- **Action item**
Pull out of the data below the stretch of lines bounded by the one containing "Continuity and Connectedness" and the one containing "Since A $\subset$", both bounds included, unchanged.

---------- Records ----------

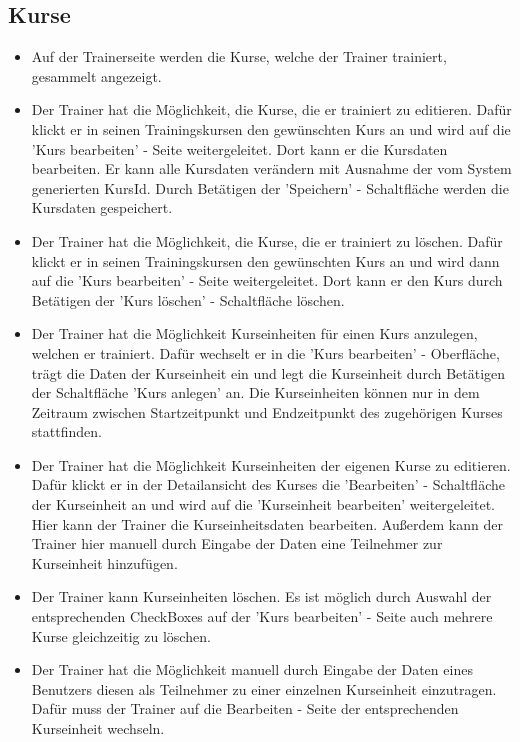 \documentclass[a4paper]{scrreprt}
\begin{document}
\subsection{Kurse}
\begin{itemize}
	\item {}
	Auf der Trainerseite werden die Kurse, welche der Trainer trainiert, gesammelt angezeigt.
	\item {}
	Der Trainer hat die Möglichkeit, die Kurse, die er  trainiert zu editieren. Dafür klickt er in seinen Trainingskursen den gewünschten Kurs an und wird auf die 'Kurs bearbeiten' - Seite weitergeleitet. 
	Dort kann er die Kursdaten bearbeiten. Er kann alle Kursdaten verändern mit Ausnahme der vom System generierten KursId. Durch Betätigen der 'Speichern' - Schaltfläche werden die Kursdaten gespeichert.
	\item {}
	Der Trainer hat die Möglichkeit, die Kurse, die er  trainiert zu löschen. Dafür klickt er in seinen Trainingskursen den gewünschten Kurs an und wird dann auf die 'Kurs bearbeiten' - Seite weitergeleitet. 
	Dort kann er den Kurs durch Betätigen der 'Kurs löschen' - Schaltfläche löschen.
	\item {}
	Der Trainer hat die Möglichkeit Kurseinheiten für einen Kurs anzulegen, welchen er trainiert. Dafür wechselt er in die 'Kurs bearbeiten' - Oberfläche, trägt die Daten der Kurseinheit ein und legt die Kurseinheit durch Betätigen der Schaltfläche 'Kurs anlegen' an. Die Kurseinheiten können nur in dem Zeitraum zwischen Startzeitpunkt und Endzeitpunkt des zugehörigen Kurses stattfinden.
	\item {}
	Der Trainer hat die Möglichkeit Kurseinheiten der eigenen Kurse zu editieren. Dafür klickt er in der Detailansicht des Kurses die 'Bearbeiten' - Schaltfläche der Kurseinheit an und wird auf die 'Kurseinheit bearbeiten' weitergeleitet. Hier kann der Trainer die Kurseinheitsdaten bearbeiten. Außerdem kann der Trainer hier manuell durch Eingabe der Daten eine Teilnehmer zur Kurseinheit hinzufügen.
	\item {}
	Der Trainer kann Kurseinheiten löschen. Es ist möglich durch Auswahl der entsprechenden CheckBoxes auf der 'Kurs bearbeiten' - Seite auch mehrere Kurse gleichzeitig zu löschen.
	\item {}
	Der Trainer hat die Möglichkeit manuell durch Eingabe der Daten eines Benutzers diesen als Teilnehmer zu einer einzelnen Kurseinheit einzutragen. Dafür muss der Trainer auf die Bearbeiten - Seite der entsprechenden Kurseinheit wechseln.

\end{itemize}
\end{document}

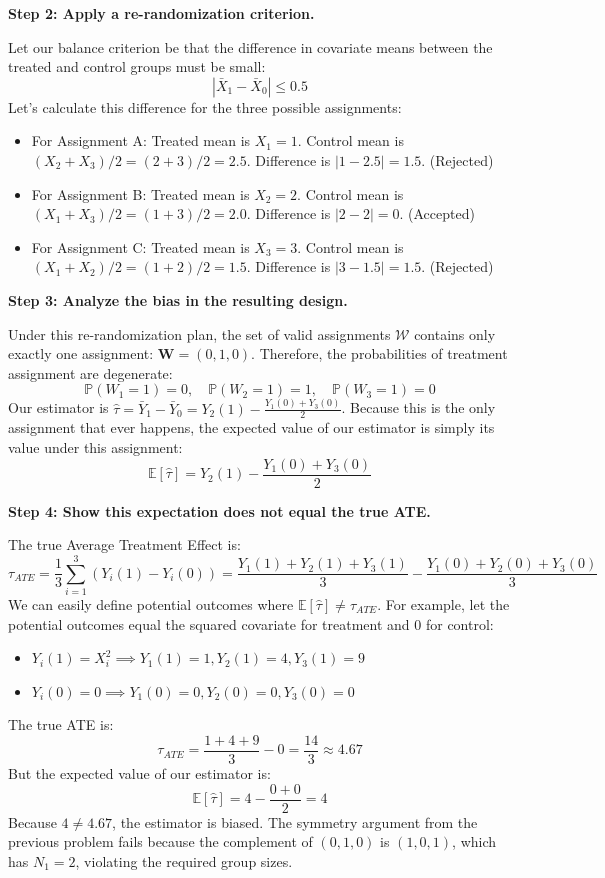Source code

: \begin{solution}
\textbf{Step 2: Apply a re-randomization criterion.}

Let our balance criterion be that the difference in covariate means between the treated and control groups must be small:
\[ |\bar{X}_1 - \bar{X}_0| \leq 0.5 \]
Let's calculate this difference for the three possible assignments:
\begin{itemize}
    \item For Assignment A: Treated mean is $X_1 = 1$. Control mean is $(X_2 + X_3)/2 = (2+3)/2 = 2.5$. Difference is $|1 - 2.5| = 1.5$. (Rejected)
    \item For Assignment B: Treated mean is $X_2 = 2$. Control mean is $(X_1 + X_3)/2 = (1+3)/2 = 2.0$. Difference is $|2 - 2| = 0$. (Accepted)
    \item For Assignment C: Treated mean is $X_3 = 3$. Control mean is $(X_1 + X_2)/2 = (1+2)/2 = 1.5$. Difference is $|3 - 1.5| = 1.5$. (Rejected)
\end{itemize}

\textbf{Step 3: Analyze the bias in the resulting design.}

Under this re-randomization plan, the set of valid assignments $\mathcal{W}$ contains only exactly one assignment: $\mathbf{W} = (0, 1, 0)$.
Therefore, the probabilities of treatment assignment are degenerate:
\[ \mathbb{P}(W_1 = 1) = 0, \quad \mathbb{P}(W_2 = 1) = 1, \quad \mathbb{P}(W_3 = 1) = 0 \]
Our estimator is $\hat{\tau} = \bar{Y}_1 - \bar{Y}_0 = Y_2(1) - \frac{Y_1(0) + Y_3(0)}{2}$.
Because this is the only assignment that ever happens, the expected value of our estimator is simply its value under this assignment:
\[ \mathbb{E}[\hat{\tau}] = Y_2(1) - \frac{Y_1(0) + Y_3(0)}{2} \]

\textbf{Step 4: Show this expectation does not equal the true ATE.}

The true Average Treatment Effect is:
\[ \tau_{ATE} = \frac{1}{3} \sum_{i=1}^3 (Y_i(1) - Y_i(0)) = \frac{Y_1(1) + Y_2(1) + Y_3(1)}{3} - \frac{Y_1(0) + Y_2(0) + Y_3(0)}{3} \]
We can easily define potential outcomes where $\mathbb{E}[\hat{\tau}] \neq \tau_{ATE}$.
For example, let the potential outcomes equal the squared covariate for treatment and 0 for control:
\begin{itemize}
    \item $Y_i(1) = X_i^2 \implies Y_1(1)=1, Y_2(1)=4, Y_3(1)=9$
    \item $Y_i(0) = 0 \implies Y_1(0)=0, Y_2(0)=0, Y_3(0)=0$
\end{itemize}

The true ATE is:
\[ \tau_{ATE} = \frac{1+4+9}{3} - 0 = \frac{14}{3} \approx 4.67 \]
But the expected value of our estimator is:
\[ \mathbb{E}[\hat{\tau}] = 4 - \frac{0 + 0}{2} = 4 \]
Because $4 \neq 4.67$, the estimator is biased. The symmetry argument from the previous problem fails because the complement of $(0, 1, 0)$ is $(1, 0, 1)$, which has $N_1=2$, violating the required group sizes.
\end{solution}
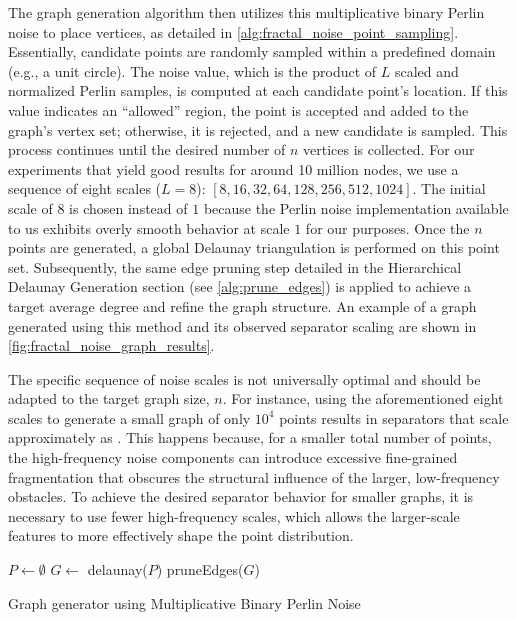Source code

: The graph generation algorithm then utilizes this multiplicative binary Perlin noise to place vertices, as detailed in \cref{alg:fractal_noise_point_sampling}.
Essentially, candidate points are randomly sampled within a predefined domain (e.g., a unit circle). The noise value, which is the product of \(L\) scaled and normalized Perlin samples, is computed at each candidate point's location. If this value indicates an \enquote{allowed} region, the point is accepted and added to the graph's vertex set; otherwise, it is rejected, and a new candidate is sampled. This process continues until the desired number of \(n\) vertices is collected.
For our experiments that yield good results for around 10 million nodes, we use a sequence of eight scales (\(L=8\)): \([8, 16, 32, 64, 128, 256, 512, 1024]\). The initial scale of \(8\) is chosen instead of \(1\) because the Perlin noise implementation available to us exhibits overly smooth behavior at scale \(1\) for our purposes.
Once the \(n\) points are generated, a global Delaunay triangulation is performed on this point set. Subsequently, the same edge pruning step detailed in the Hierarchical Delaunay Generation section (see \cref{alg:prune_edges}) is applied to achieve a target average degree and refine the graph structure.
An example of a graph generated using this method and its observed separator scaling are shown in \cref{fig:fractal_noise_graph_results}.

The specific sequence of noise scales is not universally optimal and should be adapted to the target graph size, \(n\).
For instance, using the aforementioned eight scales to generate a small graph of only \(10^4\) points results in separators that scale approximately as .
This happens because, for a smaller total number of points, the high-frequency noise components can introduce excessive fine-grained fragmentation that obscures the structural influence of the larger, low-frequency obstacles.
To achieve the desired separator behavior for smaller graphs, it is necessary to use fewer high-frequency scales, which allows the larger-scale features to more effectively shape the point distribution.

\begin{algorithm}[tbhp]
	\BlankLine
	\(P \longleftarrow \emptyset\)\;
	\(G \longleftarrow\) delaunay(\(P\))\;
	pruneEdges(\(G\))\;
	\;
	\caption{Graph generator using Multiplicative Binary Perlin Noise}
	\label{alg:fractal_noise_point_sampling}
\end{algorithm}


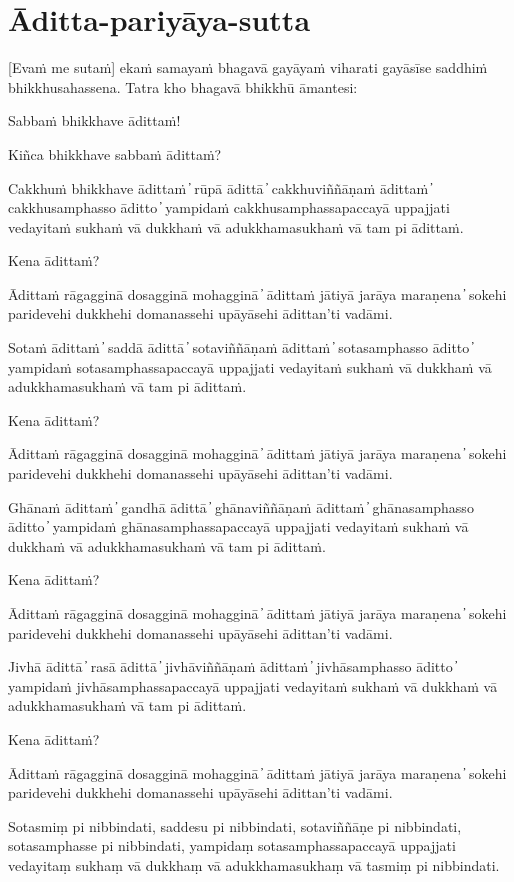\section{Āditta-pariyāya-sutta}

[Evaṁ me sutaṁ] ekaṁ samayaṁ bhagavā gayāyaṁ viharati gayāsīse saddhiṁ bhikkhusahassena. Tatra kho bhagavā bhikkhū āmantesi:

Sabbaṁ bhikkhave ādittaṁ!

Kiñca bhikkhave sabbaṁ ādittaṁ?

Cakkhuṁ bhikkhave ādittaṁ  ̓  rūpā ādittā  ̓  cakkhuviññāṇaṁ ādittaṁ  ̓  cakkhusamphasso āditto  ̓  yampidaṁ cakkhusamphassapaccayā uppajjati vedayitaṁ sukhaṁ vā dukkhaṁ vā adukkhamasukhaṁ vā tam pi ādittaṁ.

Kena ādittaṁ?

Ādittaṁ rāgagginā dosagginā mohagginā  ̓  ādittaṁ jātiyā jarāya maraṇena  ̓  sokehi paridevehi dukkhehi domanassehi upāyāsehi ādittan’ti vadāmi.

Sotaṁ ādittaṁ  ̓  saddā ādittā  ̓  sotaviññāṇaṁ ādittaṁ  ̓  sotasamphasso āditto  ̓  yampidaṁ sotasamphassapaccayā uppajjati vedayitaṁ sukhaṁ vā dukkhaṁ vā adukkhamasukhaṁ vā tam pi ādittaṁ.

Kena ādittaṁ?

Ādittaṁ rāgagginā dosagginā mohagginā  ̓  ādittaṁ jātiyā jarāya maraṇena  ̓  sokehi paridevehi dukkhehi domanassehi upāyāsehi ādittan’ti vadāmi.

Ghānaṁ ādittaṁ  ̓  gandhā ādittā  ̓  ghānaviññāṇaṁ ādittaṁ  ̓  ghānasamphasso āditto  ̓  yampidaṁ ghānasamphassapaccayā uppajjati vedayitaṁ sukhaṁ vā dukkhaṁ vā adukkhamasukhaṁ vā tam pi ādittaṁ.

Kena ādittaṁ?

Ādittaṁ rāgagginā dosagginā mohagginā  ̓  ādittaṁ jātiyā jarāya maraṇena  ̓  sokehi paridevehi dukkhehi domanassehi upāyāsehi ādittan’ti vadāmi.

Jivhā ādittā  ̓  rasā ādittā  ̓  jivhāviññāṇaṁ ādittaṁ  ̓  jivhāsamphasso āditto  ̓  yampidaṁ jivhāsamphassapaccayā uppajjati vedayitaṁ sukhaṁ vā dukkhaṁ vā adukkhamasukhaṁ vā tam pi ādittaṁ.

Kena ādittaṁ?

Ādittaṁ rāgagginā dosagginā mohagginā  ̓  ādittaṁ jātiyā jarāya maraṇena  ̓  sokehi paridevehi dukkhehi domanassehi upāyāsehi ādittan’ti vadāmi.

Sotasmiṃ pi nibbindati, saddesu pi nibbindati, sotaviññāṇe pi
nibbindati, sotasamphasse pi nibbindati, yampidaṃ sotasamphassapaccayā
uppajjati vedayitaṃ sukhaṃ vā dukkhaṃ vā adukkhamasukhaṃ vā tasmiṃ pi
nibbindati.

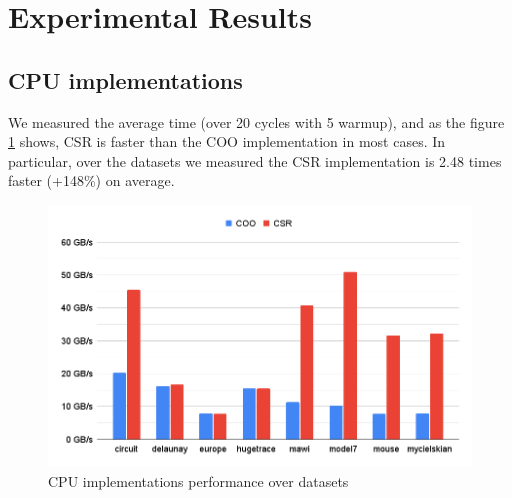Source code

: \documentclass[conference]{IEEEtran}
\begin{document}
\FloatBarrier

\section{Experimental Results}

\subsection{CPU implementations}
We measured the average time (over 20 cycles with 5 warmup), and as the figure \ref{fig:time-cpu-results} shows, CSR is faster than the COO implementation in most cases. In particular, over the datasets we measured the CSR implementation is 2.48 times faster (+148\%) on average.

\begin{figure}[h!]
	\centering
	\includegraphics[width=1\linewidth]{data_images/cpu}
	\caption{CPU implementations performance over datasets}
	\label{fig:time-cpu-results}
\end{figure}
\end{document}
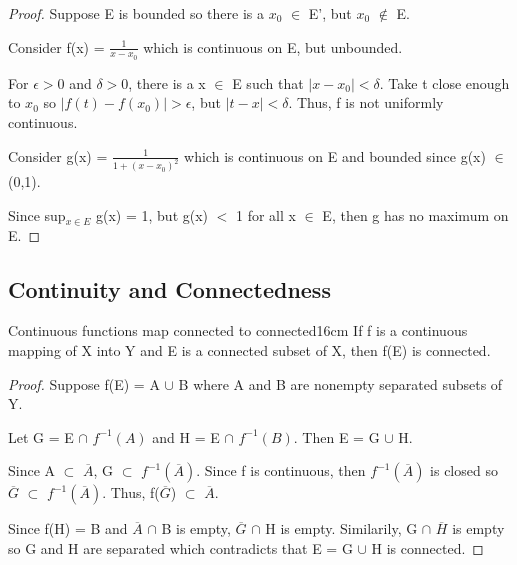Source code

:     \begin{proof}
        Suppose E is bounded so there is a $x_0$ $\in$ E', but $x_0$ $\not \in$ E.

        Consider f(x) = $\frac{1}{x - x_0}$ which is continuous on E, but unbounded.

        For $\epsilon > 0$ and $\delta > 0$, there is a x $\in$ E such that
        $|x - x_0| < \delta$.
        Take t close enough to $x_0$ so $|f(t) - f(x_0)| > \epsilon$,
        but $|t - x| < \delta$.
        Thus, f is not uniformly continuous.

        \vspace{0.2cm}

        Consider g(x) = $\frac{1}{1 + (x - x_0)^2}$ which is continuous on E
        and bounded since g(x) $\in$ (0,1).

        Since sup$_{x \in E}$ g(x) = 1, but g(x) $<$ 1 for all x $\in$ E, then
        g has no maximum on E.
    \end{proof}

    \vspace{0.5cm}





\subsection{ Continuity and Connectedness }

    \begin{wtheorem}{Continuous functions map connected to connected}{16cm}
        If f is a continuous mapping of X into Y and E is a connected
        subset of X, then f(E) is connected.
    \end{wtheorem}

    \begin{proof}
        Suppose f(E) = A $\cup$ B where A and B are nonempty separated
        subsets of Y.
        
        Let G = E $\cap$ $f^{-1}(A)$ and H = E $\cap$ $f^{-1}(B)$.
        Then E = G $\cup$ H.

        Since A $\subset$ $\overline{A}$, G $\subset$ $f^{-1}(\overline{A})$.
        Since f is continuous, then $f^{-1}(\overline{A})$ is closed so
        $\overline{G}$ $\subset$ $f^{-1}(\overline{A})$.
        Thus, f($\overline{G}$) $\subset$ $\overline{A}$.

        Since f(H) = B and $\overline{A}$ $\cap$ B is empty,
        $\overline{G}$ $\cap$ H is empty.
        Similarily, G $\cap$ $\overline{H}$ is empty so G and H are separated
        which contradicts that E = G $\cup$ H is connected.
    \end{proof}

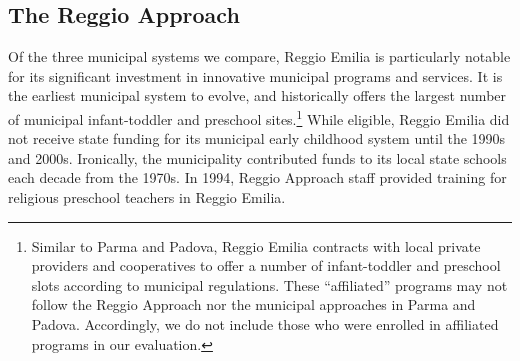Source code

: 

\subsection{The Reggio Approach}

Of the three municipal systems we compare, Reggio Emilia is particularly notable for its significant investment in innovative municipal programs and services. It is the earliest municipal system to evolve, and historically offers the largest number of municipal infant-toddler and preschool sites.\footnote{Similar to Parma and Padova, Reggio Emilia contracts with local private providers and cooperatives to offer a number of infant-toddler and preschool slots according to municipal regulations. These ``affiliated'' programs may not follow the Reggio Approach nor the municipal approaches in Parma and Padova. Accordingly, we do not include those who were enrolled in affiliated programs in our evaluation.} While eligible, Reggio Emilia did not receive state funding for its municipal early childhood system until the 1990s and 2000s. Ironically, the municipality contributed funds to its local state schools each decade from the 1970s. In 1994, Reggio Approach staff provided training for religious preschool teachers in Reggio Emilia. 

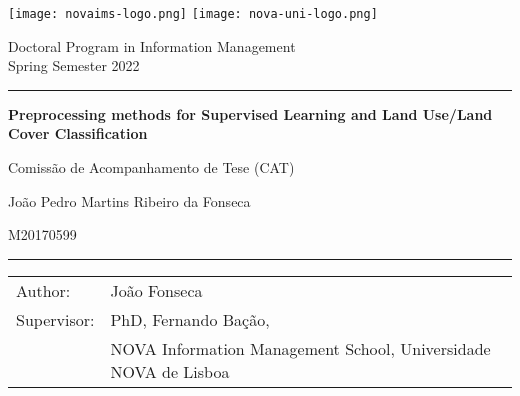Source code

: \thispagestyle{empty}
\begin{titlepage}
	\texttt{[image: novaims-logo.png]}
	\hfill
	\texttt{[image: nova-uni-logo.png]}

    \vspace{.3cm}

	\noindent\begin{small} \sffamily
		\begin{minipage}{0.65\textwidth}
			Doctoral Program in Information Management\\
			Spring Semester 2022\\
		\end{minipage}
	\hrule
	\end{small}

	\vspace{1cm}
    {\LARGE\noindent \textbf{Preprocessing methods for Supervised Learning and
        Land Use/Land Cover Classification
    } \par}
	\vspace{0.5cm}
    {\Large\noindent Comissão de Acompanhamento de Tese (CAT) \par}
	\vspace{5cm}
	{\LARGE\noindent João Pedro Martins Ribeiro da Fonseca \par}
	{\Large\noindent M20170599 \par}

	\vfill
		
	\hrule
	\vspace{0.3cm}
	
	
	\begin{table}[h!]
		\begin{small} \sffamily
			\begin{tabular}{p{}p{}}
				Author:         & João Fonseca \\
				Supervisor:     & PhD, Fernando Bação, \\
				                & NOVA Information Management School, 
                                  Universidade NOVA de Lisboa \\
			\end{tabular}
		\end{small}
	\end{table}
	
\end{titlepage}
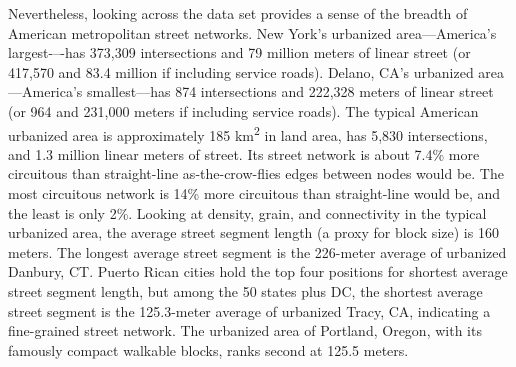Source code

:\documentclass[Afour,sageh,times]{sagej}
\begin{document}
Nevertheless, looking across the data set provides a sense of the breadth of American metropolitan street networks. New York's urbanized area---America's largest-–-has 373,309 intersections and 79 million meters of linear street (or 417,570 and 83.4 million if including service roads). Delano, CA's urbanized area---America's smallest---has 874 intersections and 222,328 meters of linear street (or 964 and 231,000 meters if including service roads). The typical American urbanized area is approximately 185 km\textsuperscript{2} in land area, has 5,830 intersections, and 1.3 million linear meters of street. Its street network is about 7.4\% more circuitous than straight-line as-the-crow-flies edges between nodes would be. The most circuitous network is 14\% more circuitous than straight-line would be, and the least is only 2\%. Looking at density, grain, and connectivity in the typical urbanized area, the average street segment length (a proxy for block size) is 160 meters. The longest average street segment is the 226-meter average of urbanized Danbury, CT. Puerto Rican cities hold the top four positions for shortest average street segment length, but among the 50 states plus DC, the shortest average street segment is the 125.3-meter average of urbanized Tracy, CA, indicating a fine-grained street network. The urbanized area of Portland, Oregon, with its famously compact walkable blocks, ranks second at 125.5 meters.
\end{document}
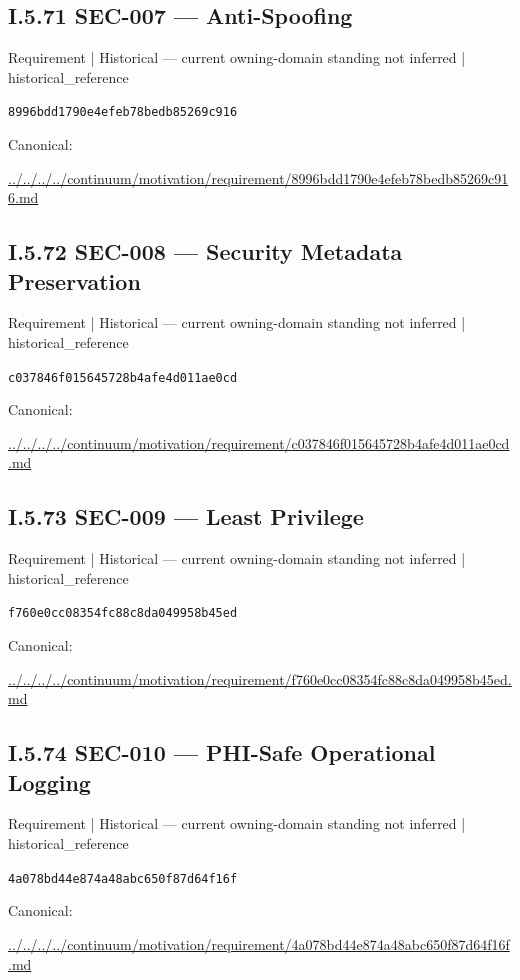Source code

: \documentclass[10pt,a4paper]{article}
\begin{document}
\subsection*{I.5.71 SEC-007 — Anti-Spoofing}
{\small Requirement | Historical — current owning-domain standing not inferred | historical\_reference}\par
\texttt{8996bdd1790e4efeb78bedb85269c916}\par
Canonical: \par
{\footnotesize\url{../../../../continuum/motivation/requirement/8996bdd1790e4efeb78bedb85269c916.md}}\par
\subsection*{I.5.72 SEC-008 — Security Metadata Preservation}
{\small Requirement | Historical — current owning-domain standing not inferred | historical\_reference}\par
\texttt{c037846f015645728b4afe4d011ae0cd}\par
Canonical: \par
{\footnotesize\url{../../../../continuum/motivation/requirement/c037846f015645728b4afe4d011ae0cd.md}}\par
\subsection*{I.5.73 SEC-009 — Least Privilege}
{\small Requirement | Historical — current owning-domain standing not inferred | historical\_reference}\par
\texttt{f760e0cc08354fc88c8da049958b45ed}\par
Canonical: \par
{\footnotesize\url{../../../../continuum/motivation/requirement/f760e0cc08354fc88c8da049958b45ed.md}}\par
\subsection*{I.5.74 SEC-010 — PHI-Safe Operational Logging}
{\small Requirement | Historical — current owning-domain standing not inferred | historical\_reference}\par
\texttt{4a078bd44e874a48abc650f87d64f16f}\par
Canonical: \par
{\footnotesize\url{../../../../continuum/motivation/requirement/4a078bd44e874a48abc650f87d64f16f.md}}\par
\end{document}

----------

- **Response below**
\subsection{ Continuity and Connectedness }

    \begin{wtheorem}{Continuous functions map connected to connected}{16cm}
        If f is a continuous mapping of X into Y and E is a connected
        subset of X, then f(E) is connected.
    \end{wtheorem}

    \begin{proof}
        Suppose f(E) = A $\cup$ B where A and B are nonempty separated
        subsets of Y.
        
        Let G = E $\cap$ $f^{-1}(A)$ and H = E $\cap$ $f^{-1}(B)$.
        Then E = G $\cup$ H.

        Since A $\subset$ $\overline{A}$, G $\subset$ $f^{-1}(\overline{A})$.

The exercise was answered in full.